■ HOW TO COMPLETE THIS TASK:
Output only the lines below that start at the line containing "Following are the" and end at the line containing "### 6. Why do", with both ends kept.

Collected data

★ ★ ★

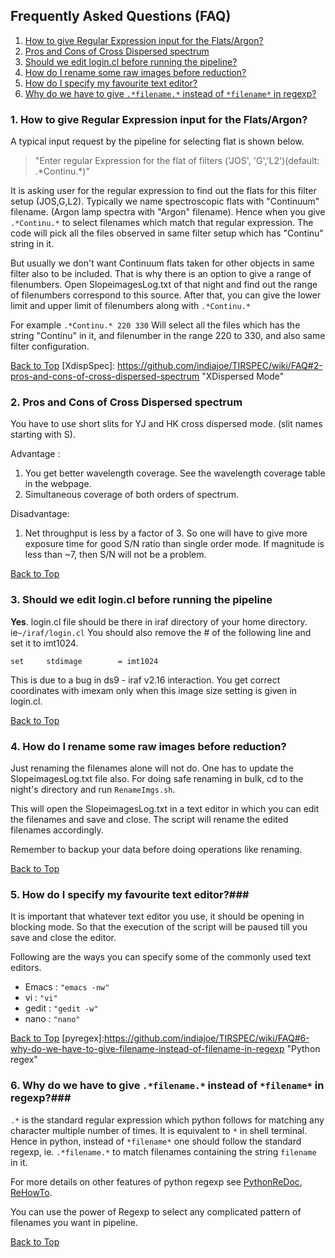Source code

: [FAQuesitonLists]: https://github.com/indiajoe/TIRSPEC/wiki/FAQ#frequently-asked-questions-faq "List of FAQs"
## Frequently Asked Questions (FAQ) ##

1. [How to give Regular Expression input for the Flats/Argon?](FAQ.md#1-how-to-give-regular-expression-input-for-the-flatsargon)
2. [Pros and Cons of Cross Dispersed spectrum](FAQ.md#2-pros-and-cons-of-cross-dispersed-spectrum)
3. [Should we edit login.cl before running the pipeline?](FAQ.md#3-should-we-edit-logincl-before-running-the-pipeline)
4. [How do I rename some raw images before reduction?](FAQ.md#4-how-do-i-rename-some-raw-images-before-reduction)
5. [How do I specify my favourite text editor?](FAQ.md#5-how-do-i-specify-my-favourite-text-editor)
6. [Why do we have to give `.*filename.*` instead of `*filename*` in regexp?](FAQ.md#6-why-do-we-have-to-give-filename-instead-of-filename-in-regexp)

[flatregex]: https://github.com/indiajoe/TIRSPEC/wiki/FAQ#1-how-to-give-regular-expression-input-for-the-flatsargon  "Flat Regex"
### 1. How to give Regular Expression input for the Flats/Argon? ###
A typical input request by the pipeline for selecting flat is shown below.
> "Enter regular Expression for the flat of filters ('JOS', 'G','L2')(default: .\*Continu.\*)"

It is asking user for the regular expression to find out the flats for this filter setup (JOS,G,L2).
Typically we name spectroscopic flats with "Continuum" filename. (Argon lamp spectra with "Argon" filename).
Hence when you give `.*Continu.*` to select filenames which match that regular expression.
The code will pick all the files observed in same filter setup which has "Continu" string in it.

But usually we don't want Continuum flats taken for other objects in same filter also to be included. That is why there is an option to give a range of filenumbers. Open SlopeimagesLog.txt of that night and find out the range of filenumbers correspond to this source. After that, you can give the lower limit and upper limit of filenumbers along with `.*Continu.*`

For example   `.*Continu.* 220 330`
Will select all the files which has the string "Continu" in it, and filenumber in the range 220 to 330, and also same filter configuration.

[Back to Top](FAQ.md#frequently-asked-questions-faq)
[XdispSpec]: https://github.com/indiajoe/TIRSPEC/wiki/FAQ#2-pros-and-cons-of-cross-dispersed-spectrum  "XDispersed Mode"
### 2. Pros and Cons of Cross Dispersed spectrum  ###
You have to use short slits for YJ and HK cross dispersed mode. (slit names starting with S).

Advantage : 

1. You get better wavelength coverage. See the wavelength coverage table in the webpage.
2. Simultaneous coverage of both orders of spectrum.

Disadvantage: 

1. Net throughput is less by a factor of 3. So one will have to give more exposure time for good S/N ratio than single order mode. If magnitude is less than ~7, then S/N will not be a problem.

[Back to Top](FAQ.md#frequently-asked-questions-faq)

[logincl]: https://github.com/indiajoe/TIRSPEC/wiki/FAQ#3-should-we-edit-logincl-before-running-the-pipeline  "login.cl file"
### 3. Should we edit login.cl before running the pipeline ###
**Yes**.
login.cl file should be there in iraf directory of your home directory. ie`~/iraf/login.cl`
You should also remove the \# of the following line and set it to imt1024.

`set     stdimage        = imt1024 `

This is due to a bug in ds9 - iraf v2.16 interaction. You get correct coordinates with imexam only when this image size setting is given in login.cl.
 
[Back to Top](FAQ.md#frequently-asked-questions-faq)

[renaming]: https://github.com/indiajoe/TIRSPEC/wiki/FAQ#4-how-do-i-rename-some-raw-images-before-reduction  "Renaming files"
### 4. How do I rename some raw images before reduction? ###
Just renaming the filenames alone will not do. One has to update the SlopeimagesLog.txt file also.
For doing safe renaming in bulk, cd to the night's directory and run `RenameImgs.sh`.

This will open the SlopeimagesLog.txt in a text editor in which you can edit the filenames and save and close. The script will rename the edited filenames accordingly.

Remember to backup your data before doing operations like renaming.

[Back to Top](FAQ.md#frequently-asked-questions-faq)

[texteditor]: https://github.com/indiajoe/TIRSPEC/wiki/FAQ#5-how-do-i-specify-my-favourite-text-editor  "Text Editor"
### 5. How do I specify my favourite text editor?###
It is important that whatever text editor you use, it should be opening in blocking mode. So that the execution of the script will be paused till you save and close the editor.

Following are the ways you can specify some of the commonly used text editors.

* Emacs : `"emacs -nw" `
* vi    : `"vi"`
* gedit : `"gedit -w"`
* nano  : `"nano"`
 
[Back to Top](FAQ.md#frequently-asked-questions-faq)
[pyregex]:https://github.com/indiajoe/TIRSPEC/wiki/FAQ#6-why-do-we-have-to-give-filename-instead-of-filename-in-regexp "Python regex"
### 6. Why do we have to give `.*filename.*` instead of `*filename*` in regexp?###
`.*` is the standard regular expression which python follows for matching any character multiple number of times. It is equivalent to `*` in shell terminal. Hence in python, instead of `*filename*` one should follow the standard regexp, ie. `.*filename.*` to match filenames containing the string `filename` in it.

For more details on other features of python regexp see [PythonReDoc](https://docs.python.org/2/library/re.html), [ReHowTo](https://docs.python.org/2/howto/regex.html).

You can use the power of Regexp to select any complicated pattern of filenames you want in pipeline.

[Back to Top](FAQ.md#frequently-asked-questions-faq)
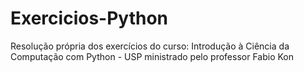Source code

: # Exercicios-Python
Resolução própria dos exercícios do curso: Introdução à Ciência da Computação com Python - USP ministrado pelo professor Fabio Kon
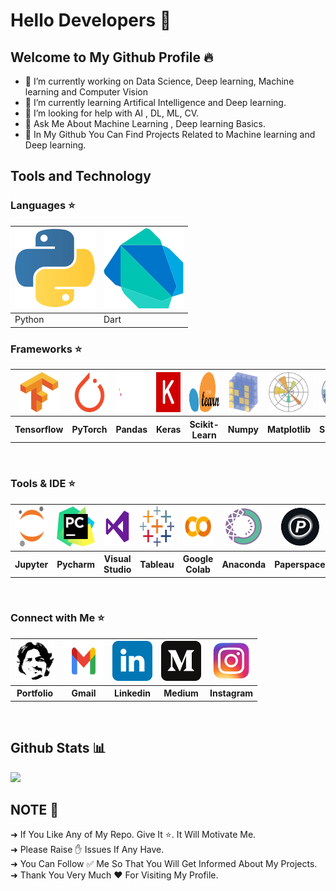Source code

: # Hello Developers 🧠
## Welcome to My Github Profile 🔥

- 🔭 I’m currently working on Data Science, Deep learning, Machine learning and Computer Vision
- 🌱 I’m currently learning Artifical Intelligence and Deep learning.
- 🤔 I’m looking for help with AI , DL, ML, CV.
- 💬 Ask Me About Machine Learning , Deep learning Basics.
- 🌟 In My Github You Can Find Projects Related to Machine learning and Deep learning. 

## Tools and Technology

### Languages ⭐
<a href="https://www.python.org/"><img src="Images/python-icon.svg"></a> | <a href="https://dart.dev/"><img src="Images/dart.svg"></a>
  --|--
  Python|Dart

### Frameworks ⭐
<table>
  <tr>
    <th><a href="https://www.tensorflow.org/"><img src="Images/tensorflow-icon.svg" height="64" width="64"></a></th>
    <th><a href="https://www.pytorch.org/"><img src="Images/pytorch-icon.svg" height="64" width="64"></a></th> 
    <th><a href="https://pandas.pydata.org/"><img src="Images/pandas_white2.svg" height="64" width="64"></a></th>
    <th><a href="https://keras.io/"><img src="Images/keras.svg" height="64" width="64"></a></th>
    <th><a href="https://scikit-learn.org/"><img src="Images/scikit-learn2.svg" height="64" width="64"></a></th>
    <th><a href="https://numpy.org/"><img src="Images/numpy-icon.svg" height="64" width="64"></a></th>
    <th><a href="https://matplotlib.org/"><img src="Images/Matplotlib_icon.svg" height="64" width="64"></a></th>
    <th><a href="https://seaborn.pydata.org/"><img src="Images/seaborn2.svg" height="64" width="64"></a></th>
    <th><a href="https://flutter.dev/"><img src="Images/flutter.svg" height="64" width="64"></a></th>
  </tr>
  <tr>
    <th>Tensorflow</th>
    <th>PyTorch</th>
    <th>Pandas</th>
    <th>Keras</th>
    <th>Scikit-Learn</th>
    <th>Numpy</th>
    <th>Matplotlib</th>
    <th>Seaborn</th>
    <th>Flutter</th>
  </tr>
</table><br>

### Tools & IDE ⭐
<table>
  <tr>
    <th><a href="https://jupyter.org/"><img src="Images/jupyter-icon.svg" height="64" width="64"></a></th>
    <th><a href="https://www.jetbrains.com/pycharm/"><img src="Images/pycharm.svg" height="64" width="64"></a></th> 
    <th><a href="https://code.visualstudio.com/"><img src="Images/visual-studio.png" height="64" width="64"></a></th>
    <th><a href="https://www.tableau.com/"><img src="Images/tableau.svg" height="64" width="64"></a></th>
    <th><a href="https://colab.research.google.com/"><img src="Images/google-colab.png" height="64" width="64"></a></th>
    <th><a href="https://www.anaconda.com/"><img src="Images/anaconda.png" height="64" width="64"></a></th>
    <th><a href="https://www.paperspace.com/"><img src="Images/paperspace2.jpg" height="64" width="64"></a></th>
  </tr>
  <tr>
    <th>Jupyter</th>
    <th>Pycharm</th>
    <th>Visual Studio</th>
    <th>Tableau</th>
    <th>Google Colab</th>
    <th>Anaconda</th>
    <th>Paperspace</th>
  </tr>
</table><br>

### Connect with Me ⭐
<table>
  <tr>
    <th><a href="https://manthan-bhikadiya.wixsite.com/profile"><img src="Images/manthan logo.jpg"  height="64" width="64"></a></th>
    <th><a href="mailto: bhikadiyamanthan@gmail.com"><img src="Images/Gmail-Logo..svg"  height="64" width="64"></a></th>
    <th><a href="https://www.linkedin.com/in/manthanbhikadiya"><img src="Images/linkedin-tile.svg"  height="64" width="64"></a></th>
    <th><a href="https://manthan-bhikadiya.medium.com/"><img src="Images/medium.svg"  height="64" width="64"></a></th>
    <th><a href="https://www.instagram.com/manthan.bhikadiya"><img src="Images/instagram.png"  height="64" width="64"></a></th>
  </tr>
  <tr>
    <th>Portfolio</th>
    <th>Gmail</th>
    <th>Linkedin</th> 
    <th>Medium</th>
    <th>Instagram</th>
  </tr>
</table><br>


## Github Stats 📊
<img src="https://camo.githubusercontent.com/b6d1a24405745acf1511652062e2a09a958f79980aa55454a838ec42ef7ef958/68747470733a2f2f6769746875622d726561646d652d73746174732e76657263656c2e6170702f6170693f757365726e616d653d6d616e7468616e38392d7079262673686f775f69636f6e733d74727565267469746c655f636f6c6f723d6666666666662669636f6e5f636f6c6f723d62623261636626746578745f636f6c6f723d6461663764632662675f636f6c6f723d313531353135">


## NOTE 🔴
➜ If You Like Any of My Repo. Give It ⭐. It Will Motivate Me. <br>
➜ Please Raise ✋ Issues If Any Have. <br>
➜ You Can Follow ✅ Me So That You Will Get Informed About My Projects. <br>
➜ Thank You Very Much ❤️ For Visiting My Profile.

★ ★ ★

■ ANSWER TO THE EXERCISE:
Following are the ways you can specify some of the commonly used text editors.

* Emacs : `"emacs -nw" `
* vi    : `"vi"`
* gedit : `"gedit -w"`
* nano  : `"nano"`
 
[Back to Top](FAQ.md#frequently-asked-questions-faq)
[pyregex]:https://github.com/indiajoe/TIRSPEC/wiki/FAQ#6-why-do-we-have-to-give-filename-instead-of-filename-in-regexp "Python regex"
### 6. Why do we have to give `.*filename.*` instead of `*filename*` in regexp?###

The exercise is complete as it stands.